___ Exercise material
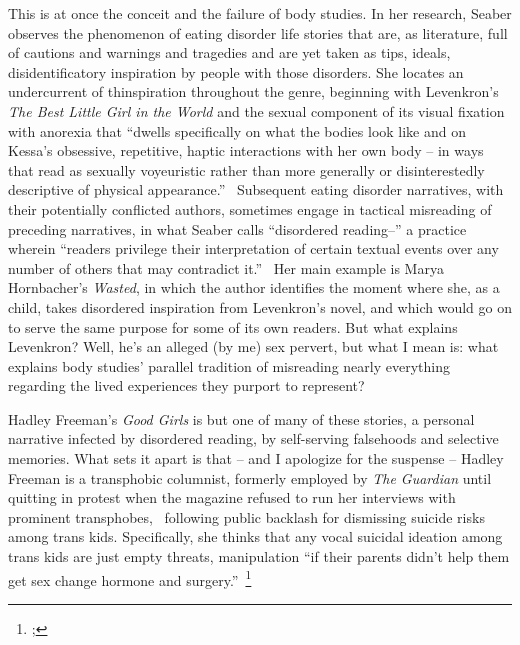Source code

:\documentclass[11pt]{article}
\begin{document}
    This is at once the conceit and the failure of body studies. In her research, Seaber observes the phenomenon of eating disorder life stories that are, as literature, full of cautions and warnings and tragedies and are yet taken as tips, ideals, disidentificatory inspiration by people with those disorders. She locates an undercurrent of thinspiration throughout the genre, beginning with Levenkron's \textit{The Best Little Girl in the World} and the sexual component of its visual fixation with anorexia that ``dwells specifically on what the bodies look like and on Kessa's obsessive, repetitive, haptic interactions with her own body -- in ways that read as sexually voyeuristic rather than more generally or disinterestedly descriptive of physical appearance.''~\autocite[60]{Seaber21} Subsequent eating disorder narratives, with their potentially conflicted authors, sometimes engage in tactical misreading of preceding narratives, in what Seaber calls ``disordered reading--'' a practice wherein ``readers privilege their interpretation of certain textual events over any number of others that may contradict it.''~\autocite[490]{Seaber17} Her main example is Marya Hornbacher's \textit{Wasted}, in which the author identifies the moment where she, as a child, takes disordered inspiration from Levenkron's novel, and which would go on to serve the same purpose for some of its own readers. But what explains Levenkron? Well, he's an alleged (by me) sex pervert, but what I mean is: what explains body studies' parallel tradition of misreading nearly everything regarding the lived experiences they purport to represent? 

    Hadley Freeman's \textit{Good Girls} is but one of many of these stories, a personal narrative infected by disordered reading, by self-serving falsehoods and selective memories. What sets it apart is that -- and I apologize for the suspense -- Hadley Freeman is a transphobic columnist, formerly employed by \textit{The Guardian} until quitting in protest when the magazine refused to run her interviews with prominent transphobes,~ following public backlash for dismissing suicide risks among trans kids. Specifically, she thinks that any vocal suicidal ideation among trans kids are just empty threats, manipulation ``if their parents didn't help them get sex change hormone and surgery.''~\footnote{; } 
    
\end{document}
______
◆ Directions:
What you return must be every entry, word for word, without any pictures.

◆ Reply to the task:
Source code

:\documentclass[11pt]{article}
\begin{document}
    This is at once the conceit and the failure of body studies. In her research, Seaber observes the phenomenon of eating disorder life stories that are, as literature, full of cautions and warnings and tragedies and are yet taken as tips, ideals, disidentificatory inspiration by people with those disorders. She locates an undercurrent of thinspiration throughout the genre, beginning with Levenkron's \textit{The Best Little Girl in the World} and the sexual component of its visual fixation with anorexia that ``dwells specifically on what the bodies look like and on Kessa's obsessive, repetitive, haptic interactions with her own body -- in ways that read as sexually voyeuristic rather than more generally or disinterestedly descriptive of physical appearance.''~\autocite[60]{Seaber21} Subsequent eating disorder narratives, with their potentially conflicted authors, sometimes engage in tactical misreading of preceding narratives, in what Seaber calls ``disordered reading--'' a practice wherein ``readers privilege their interpretation of certain textual events over any number of others that may contradict it.''~\autocite[490]{Seaber17} Her main example is Marya Hornbacher's \textit{Wasted}, in which the author identifies the moment where she, as a child, takes disordered inspiration from Levenkron's novel, and which would go on to serve the same purpose for some of its own readers. But what explains Levenkron? Well, he's an alleged (by me) sex pervert, but what I mean is: what explains body studies' parallel tradition of misreading nearly everything regarding the lived experiences they purport to represent? 

    Hadley Freeman's \textit{Good Girls} is but one of many of these stories, a personal narrative infected by disordered reading, by self-serving falsehoods and selective memories. What sets it apart is that -- and I apologize for the suspense -- Hadley Freeman is a transphobic columnist, formerly employed by \textit{The Guardian} until quitting in protest when the magazine refused to run her interviews with prominent transphobes,~ following public backlash for dismissing suicide risks among trans kids. Specifically, she thinks that any vocal suicidal ideation among trans kids are just empty threats, manipulation ``if their parents didn't help them get sex change hormone and surgery.''~\footnote{; } 
    
\end{document}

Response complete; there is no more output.